Notre voyage a été organisé par l’agence Hors-piste et plus spécifiquement par Antoine. S’il n’est pas indispensable d’être accompagné pour la Namibie, il était en revanche indispensable de l’être pour le Botswana. Aussi, le recours a une agence pour combiner les deux destinations a été un véritable gain de confort. Nous avons été suivis du début à la fin, ayant toujours quelqu’un à contacter sur la route en cas de problème. L’agence nous a également toutes nos procédures Covid (réservation de tests, suivi des résultats) et nous a aidés à obtenir les visas. Bref, nous sommes partis en confiance !

Le site: https://www.horspistes-afrique-australe.com/

Les activités

Parc national d’Etosha
L’entrée au parc est payante et les frais sont à régler à l’une des entrées du parcs. Il faut compter 50 NAD par tranche de 24h pour la voiture et 150 NAD par tranche de 24h par personne. Pensez à faire le plein avant d’entrer dans le parc ! Quand nous y étions, toutes les stations d’Etosha étaient vides.

Des livres d’or sont disponibles dans le parc pour aider à localiser les animaux. A défaut de pourvoir les consulter avant de partir, voici nos spots préférés à l’Est :

  • Dolomietpunt : 7 girafes, des vautours, des springboks et des oryx
  • Duineveld : 13 éléphants
  • Olifantsrus : 1 éléphant depuis la plateforme d’observation
  • Bitterwater : pour un festival de faune incluant des lions vers 17h

Et nos spots préférés au Sud :

  • Okaukuejo : pour le coucher du soleil
  • Gemsbokylakte : zèbres, springboks, autruches, gnous… et chacal !
  • Aus : 70 éléphants au même point d’eau
Le logement

Toshari Lodge, Portion 1, Farm Afguns, Outjo, C38
Le lodge était vraiment magnifique. On a adoré les installations communes, les buffets du soir et du petit déjeuner, les grandes ouvertures sur l’extérieur… notre chambre était immense et confortable.
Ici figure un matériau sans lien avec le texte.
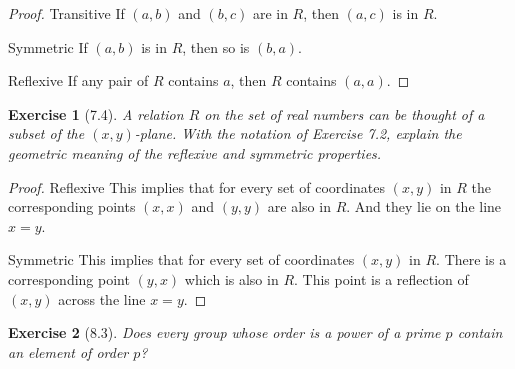 \documentclass[12pt,leqno]{article}
\numberwithin{equation}{section}
\newtheorem*{exer}{Exercise}
\theoremstyle{definition}
\begin{document}
\begin{proof}[Proof]

\item[Transitive] If $(a, b)$ and $(b, c)$ are in $R$, then $(a, c)$ is in $R$.

\item[Symmetric] If $(a, b)$ is in $R$, then so is $(b, a)$.

\item[Reflexive] If any pair of $R$ contains $a$, then $R$ contains $(a, a)$.

\end{proof}


\begin{exer}[7.4] 
A relation $R$ on the set of real numbers can be thought of a subset of the
$(x,y)$-plane. With the notation of Exercise 7.2, explain the geometric meaning
of the reflexive and symmetric properties.

\end{exer}

\begin{proof}[Proof]

\item[Reflexive] This implies that for every set of coordinates $(x, y)$ in $R$
    the corresponding points $(x, x)$ and $(y, y)$ are also in $R$. And they
    lie on the line $x = y$.

\item[Symmetric] This implies that for every set of coordinates $(x, y)$ in
    $R$. There is a corresponding point $(y, x)$ which is also in $R$. This
    point is a reflection of $(x, y)$ across the line $x = y$. 

\end{proof}


\begin{exer}[8.3] Does every group whose order is a power of a prime $p$
    contain an element of order $p$?

\end{exer}
\end{document}
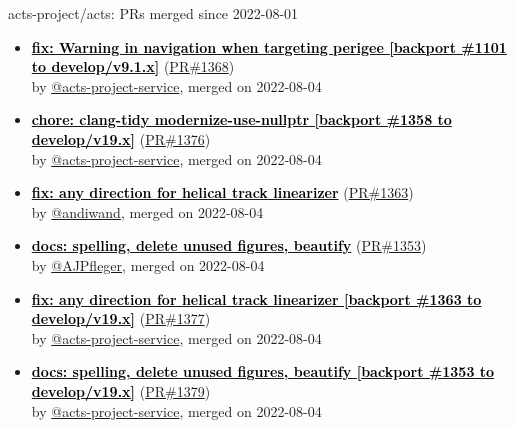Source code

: \begin{frame}[allowframebreaks]{ acts-project/acts: PRs merged since 2022-08-01 }
\begin{itemize}
    \item
    \textbf{\href{https://github.com/acts-project/acts/pull/1368}{\textcolor{black}{fix: Warning in navigation when targeting perigee [backport \#1101 to develop/v9.1.x]}}}
    (\href{https://github.com/acts-project/acts/pull/1368}{PR\#1368}) \\
    by \href{https://github.com/acts-project-service}{ @acts-project-service}, merged on 2022-08-04

    \item
    \textbf{\href{https://github.com/acts-project/acts/pull/1376}{\textcolor{black}{chore: clang-tidy modernize-use-nullptr [backport \#1358 to develop/v19.x]}}}
    (\href{https://github.com/acts-project/acts/pull/1376}{PR\#1376}) \\
    by \href{https://github.com/acts-project-service}{ @acts-project-service}, merged on 2022-08-04

    \item
    \textbf{\href{https://github.com/acts-project/acts/pull/1363}{\textcolor{black}{fix: any direction for helical track linearizer}}}
    (\href{https://github.com/acts-project/acts/pull/1363}{PR\#1363}) \\
    by \href{https://github.com/andiwand}{ @andiwand}, merged on 2022-08-04

    \item
    \textbf{\href{https://github.com/acts-project/acts/pull/1353}{\textcolor{black}{docs: spelling, delete unused figures, beautify}}}
    (\href{https://github.com/acts-project/acts/pull/1353}{PR\#1353}) \\
    by \href{https://github.com/AJPfleger}{ @AJPfleger}, merged on 2022-08-04

    \item
    \textbf{\href{https://github.com/acts-project/acts/pull/1377}{\textcolor{black}{fix: any direction for helical track linearizer [backport \#1363 to develop/v19.x]}}}
    (\href{https://github.com/acts-project/acts/pull/1377}{PR\#1377}) \\
    by \href{https://github.com/acts-project-service}{ @acts-project-service}, merged on 2022-08-04

    \item
    \textbf{\href{https://github.com/acts-project/acts/pull/1379}{\textcolor{black}{docs: spelling, delete unused figures, beautify [backport \#1353 to develop/v19.x]}}}
    (\href{https://github.com/acts-project/acts/pull/1379}{PR\#1379}) \\
    by \href{https://github.com/acts-project-service}{ @acts-project-service}, merged on 2022-08-04


\end{itemize}
\end{frame}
Bref : un sans-faute.

On a adoré ce lodge mais, avec le recul, on regrette un peu de ne pas avoir passé au moins une nuit dans le parc pour éviter de courir en essayant de respecter (à peu près…) les horaires. On aurait ainsi pu profiter des points d’eau plus longuement en fin de journée où l’activité des animaux est vraiment plus importante. Si c’était à refaire, on choisirait sans doute l’Ouest du parc, moins fréquenté.
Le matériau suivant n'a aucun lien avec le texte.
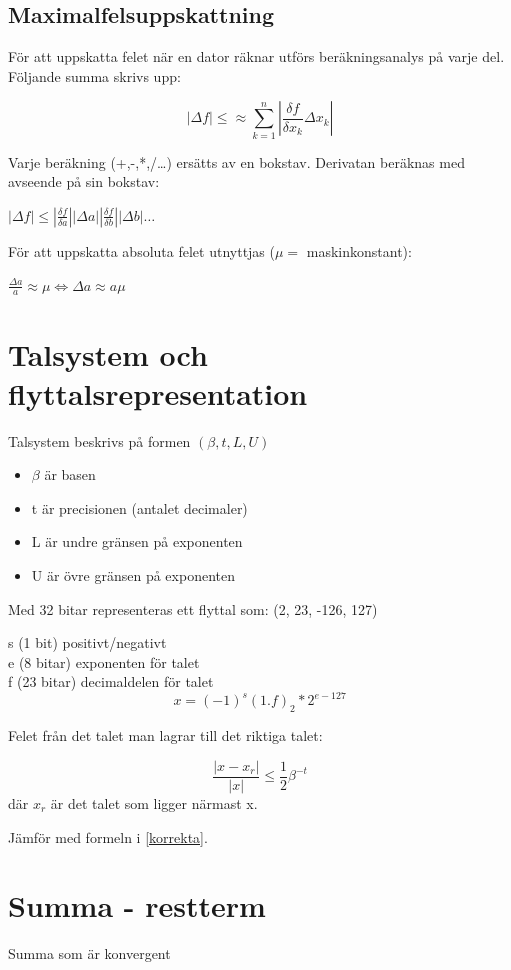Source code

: \documentclass[12pt,a4paper]{article}
\begin{document}
\newpage
\subsection{Maximalfelsuppskattning}
För att uppskatta felet när en dator räknar utförs beräkningsanalys på varje del.
Följande summa skrivs upp:

$$ | \Delta f| \leq \approx \sum_{k=1}^{n} | \frac{\delta f}{\delta x_k} \Delta x_k| $$

Varje beräkning (+,-,*,/\ldots) ersätts av en bokstav.
Derivatan beräknas med avseende på sin bokstav:

$|\Delta f| \leq |\frac{\delta f}{\delta a}| |\Delta a|
|\frac{\delta f}{\delta b}| |\Delta b| \ldots$

För att uppskatta absoluta felet utnyttjas ($\mu =$ maskinkonstant):

$ \frac{\Delta a}{a} \approx \mu \Leftrightarrow \Delta a \approx a\mu$



\section{Talsystem och flyttalsrepresentation}
Talsystem beskrivs på formen $(\beta, t, L, U)$
\begin{itemize}
	\item{$\beta$ är basen}
	\item{t är precisionen (antalet decimaler)}
	\item{L är undre gränsen på exponenten}
	\item{U är övre gränsen på exponenten}
\end{itemize}

Med 32 bitar representeras ett flyttal som:
(2, 23, -126, 127)

s (1 bit) positivt/negativt \\
e (8 bitar) exponenten för talet \\
f (23 bitar) decimaldelen för talet \\
\Large
$$ x = (-1)^s(1.f)_2*2^{e-127} $$
\large

Felet från det talet man lagrar till det riktiga talet:

\Large
$$ \frac{|x-x_r|}{|x|} \leq \frac{1}{2}\beta^{-t}$$
\large
där $x_r$ är det talet som ligger närmast x.

Jämför med formeln i \ref{korrekta}.

\section{Summa - restterm}
Summa som är konvergent
\end{document}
Onguma Tamboti Campsite, Etosha NP
Situé à l’Est d’Etosha, dans l’enceinte même du parc, ce campsite semble sympa mais nous ne l’avons vu que de nuit. En revanche, les installations sont de qualité (sanitaires à chaque emplacement) et le restaurant est accessible, avec vue directe sur le point d’eau de la réserve.

Les repas

Le diner du Toshari était vraiment de qualité, comme son petit-déjeuner. Les deux repas sont proposés sous forme de buffet dans un décor plein de charme et avec un personnel vraiment adorable.

Le camping d’Onguma propose aussi des repas, moins travaillés mais bien pratiques.